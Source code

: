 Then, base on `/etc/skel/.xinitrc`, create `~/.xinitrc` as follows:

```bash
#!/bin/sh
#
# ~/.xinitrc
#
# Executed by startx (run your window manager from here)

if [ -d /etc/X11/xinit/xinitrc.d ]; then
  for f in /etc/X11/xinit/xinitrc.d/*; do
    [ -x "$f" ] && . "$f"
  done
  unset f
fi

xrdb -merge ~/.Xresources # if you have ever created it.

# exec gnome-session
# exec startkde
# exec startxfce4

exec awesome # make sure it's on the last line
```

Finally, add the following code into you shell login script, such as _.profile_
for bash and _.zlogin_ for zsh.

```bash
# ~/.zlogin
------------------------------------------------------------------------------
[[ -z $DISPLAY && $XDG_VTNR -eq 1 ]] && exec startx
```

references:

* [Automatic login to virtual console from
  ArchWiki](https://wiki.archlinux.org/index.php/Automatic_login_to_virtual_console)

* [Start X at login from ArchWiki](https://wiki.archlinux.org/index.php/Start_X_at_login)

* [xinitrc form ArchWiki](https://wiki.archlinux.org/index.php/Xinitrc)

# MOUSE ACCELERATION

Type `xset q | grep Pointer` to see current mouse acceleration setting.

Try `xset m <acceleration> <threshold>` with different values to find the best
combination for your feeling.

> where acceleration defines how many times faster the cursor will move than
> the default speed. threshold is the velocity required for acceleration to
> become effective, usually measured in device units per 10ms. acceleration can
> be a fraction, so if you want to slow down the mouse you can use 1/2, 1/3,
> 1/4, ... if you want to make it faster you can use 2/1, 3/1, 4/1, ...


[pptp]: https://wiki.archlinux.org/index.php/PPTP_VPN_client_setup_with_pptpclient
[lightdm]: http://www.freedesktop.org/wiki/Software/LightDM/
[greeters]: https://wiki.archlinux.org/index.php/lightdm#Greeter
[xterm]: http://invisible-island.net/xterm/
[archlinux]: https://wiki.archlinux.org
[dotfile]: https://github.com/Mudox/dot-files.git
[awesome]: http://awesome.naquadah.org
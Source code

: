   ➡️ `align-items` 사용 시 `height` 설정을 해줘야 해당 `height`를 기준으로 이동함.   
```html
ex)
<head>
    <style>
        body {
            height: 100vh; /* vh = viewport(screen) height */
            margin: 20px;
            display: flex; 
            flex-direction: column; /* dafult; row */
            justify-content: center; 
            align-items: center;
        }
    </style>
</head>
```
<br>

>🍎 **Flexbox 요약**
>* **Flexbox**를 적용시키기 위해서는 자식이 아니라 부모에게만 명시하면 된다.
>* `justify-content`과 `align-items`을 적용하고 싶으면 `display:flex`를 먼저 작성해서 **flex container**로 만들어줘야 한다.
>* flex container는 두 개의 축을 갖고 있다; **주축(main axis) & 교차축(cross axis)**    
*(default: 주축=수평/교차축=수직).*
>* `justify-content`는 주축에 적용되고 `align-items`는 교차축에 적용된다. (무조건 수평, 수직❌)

* _WORK ORDER_
Gather every line from the listing above in which the word "your" appears.

* _EXERCISE SOLUTION_
# Executed by startx (run your window manager from here)
combination for your feeling.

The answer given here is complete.